Publizieren Sie nur für Kinder oder gibt es Pläne für ein Projekt, das sich an Erwachsene richtet?

Als nächstes möchte ich meine Schwabenkinder-Geschichte auf CD rausbringen - die ist für die ganze Familie geeignet - und  Zaubergeschichten für Leute mit guten Nerven.  Eine Projekt mit Geschichten "nur für Erwachsene" liegt auch abrufbereit in meinem Kopf – der Himmel weiß, wann ich Zeit finde, sie auf CD zu produzieren, denn meine Hauptarbeit sind natürlich die Live-Auftritte landauf landab.


Kann man Erzählen lernen, kann man bei Ihnen Erzählen lernen? 

Ich glaube grundsätzlich, dass wir erzählen können! Sprechtechniken erlernen, bewusst Mimik u. Gestik einstudieren – das ist meine Sache nicht. Im Gegenteil – es führt meiner Meinung nach im schlechtesten Fall zu verkünstelten, verkrampften Vorträgen oder stereotypen Rezitationen.
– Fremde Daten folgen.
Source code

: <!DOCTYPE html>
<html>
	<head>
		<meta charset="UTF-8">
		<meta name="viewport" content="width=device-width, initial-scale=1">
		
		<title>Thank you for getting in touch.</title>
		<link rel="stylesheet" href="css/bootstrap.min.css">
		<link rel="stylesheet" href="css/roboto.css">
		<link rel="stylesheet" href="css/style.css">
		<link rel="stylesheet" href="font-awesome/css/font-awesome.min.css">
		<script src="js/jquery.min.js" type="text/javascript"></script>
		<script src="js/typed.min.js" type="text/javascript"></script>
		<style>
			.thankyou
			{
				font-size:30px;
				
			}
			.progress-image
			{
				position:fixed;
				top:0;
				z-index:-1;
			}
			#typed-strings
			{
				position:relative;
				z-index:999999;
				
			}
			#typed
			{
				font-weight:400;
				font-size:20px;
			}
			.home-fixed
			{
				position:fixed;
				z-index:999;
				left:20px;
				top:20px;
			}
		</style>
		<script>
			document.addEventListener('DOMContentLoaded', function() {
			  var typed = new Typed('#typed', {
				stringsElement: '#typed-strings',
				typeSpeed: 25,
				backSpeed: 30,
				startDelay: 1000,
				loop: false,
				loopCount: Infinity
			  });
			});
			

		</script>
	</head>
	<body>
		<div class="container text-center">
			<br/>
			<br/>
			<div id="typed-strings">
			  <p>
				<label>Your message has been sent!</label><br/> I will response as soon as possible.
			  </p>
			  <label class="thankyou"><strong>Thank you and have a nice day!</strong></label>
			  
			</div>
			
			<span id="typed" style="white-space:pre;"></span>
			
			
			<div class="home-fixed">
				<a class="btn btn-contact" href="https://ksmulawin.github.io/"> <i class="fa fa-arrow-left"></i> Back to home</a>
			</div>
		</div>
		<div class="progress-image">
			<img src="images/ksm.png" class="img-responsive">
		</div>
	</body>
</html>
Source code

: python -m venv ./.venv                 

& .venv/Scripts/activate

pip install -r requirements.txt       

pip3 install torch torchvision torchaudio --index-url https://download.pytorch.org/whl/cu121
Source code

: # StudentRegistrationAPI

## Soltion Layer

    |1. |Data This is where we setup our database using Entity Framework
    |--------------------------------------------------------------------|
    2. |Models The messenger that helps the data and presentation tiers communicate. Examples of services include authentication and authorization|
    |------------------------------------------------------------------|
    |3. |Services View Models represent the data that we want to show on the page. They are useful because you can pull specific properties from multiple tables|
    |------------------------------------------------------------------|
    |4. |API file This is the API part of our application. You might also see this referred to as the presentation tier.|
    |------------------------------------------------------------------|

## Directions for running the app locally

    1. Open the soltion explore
Das freie mündliche Geschichten-Erzählen hat eine ganz andere Qualität: Wenn wir auf unsere ganz eigene Sprache vertrauen, vielleicht sogar einen Dialekt sprechen, müssen wir nur noch Geschichten finden, die wir lieben. Dann, davon bin ich fest überzeugt, finden wir Menschen die uns zuhören. 


Trotzdem geben Sie im In- und Ausland viele Workshops? 

Meine Kurse richten sich vor allem an Leute denen immer wieder die Frage gestellt wird: "Erzählst Du uns eine Geschichte?" Ich gebe ganz praktische Tipps zur Dramaturgie. Was macht eine Geschichte spannend, warum wollen Menschen sie vielleicht hören? Ich verrate Tricks und Werkzeuge fürs "Basteln" von Geschichten. Und ich unterstütze und begleite Leute, die sich auf dem Weg gemacht haben, um das Geschichten-Erzählen zu ihrem Beruf zu machen.